● **Task material**
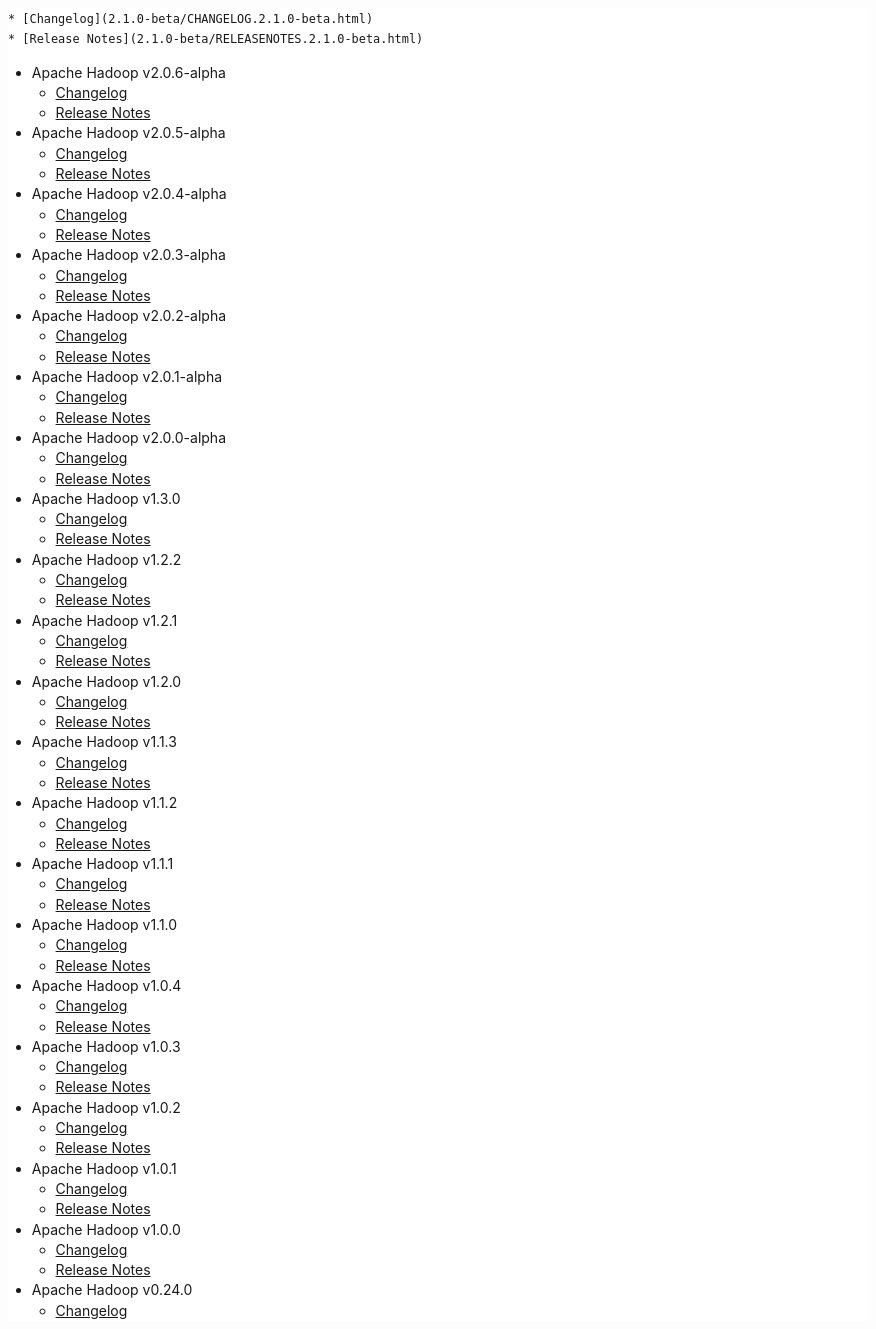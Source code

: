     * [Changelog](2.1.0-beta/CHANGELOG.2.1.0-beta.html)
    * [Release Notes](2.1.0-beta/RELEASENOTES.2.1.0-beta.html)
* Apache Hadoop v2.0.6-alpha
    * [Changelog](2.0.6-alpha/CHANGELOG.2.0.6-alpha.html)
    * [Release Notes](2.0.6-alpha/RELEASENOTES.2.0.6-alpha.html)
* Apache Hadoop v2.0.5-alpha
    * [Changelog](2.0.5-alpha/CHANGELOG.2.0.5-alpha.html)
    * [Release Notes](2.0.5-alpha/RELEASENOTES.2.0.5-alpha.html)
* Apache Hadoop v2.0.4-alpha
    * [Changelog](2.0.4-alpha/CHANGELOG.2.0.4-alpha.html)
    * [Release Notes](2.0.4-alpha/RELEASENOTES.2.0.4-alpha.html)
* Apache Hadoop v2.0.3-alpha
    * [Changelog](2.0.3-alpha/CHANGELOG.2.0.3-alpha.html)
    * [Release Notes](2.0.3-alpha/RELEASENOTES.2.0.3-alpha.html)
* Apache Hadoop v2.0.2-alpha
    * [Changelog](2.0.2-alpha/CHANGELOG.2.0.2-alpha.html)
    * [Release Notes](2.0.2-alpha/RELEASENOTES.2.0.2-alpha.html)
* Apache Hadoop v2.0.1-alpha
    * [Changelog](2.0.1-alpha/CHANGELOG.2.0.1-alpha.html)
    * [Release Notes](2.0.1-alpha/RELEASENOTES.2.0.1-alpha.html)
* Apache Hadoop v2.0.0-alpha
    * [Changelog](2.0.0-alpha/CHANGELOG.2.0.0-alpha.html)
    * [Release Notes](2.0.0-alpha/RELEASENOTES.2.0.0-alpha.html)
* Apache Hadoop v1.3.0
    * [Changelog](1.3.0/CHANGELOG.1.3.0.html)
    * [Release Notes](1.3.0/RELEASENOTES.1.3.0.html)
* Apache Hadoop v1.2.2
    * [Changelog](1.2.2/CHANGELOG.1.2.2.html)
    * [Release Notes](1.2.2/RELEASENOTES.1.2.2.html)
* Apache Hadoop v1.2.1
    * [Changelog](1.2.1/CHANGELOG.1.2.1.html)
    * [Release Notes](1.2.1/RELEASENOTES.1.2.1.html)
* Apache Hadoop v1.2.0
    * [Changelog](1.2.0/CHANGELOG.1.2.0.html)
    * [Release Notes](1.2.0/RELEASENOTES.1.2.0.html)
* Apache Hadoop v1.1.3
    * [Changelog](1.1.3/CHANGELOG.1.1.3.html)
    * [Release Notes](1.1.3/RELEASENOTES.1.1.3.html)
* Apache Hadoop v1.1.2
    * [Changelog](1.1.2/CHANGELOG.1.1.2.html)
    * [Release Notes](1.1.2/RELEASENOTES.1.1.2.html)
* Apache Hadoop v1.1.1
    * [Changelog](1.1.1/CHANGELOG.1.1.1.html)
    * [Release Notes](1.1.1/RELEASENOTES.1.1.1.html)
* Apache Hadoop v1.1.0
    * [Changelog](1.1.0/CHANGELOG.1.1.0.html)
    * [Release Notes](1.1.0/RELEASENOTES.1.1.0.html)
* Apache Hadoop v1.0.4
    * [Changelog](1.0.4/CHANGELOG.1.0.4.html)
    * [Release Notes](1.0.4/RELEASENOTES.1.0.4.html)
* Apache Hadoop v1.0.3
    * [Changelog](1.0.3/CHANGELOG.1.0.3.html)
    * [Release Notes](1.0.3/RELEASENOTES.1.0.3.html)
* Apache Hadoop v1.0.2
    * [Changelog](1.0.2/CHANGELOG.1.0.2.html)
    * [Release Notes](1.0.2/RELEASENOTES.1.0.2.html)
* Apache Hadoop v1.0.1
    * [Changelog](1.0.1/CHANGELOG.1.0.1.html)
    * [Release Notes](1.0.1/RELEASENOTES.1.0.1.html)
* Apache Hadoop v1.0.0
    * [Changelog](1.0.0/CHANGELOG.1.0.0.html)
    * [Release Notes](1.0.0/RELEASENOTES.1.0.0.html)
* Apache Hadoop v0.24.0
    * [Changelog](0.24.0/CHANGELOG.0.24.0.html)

● **Exercise directions**
Return only the number of lines in the listing that contain the word "beta".

● **Solution for this task**
2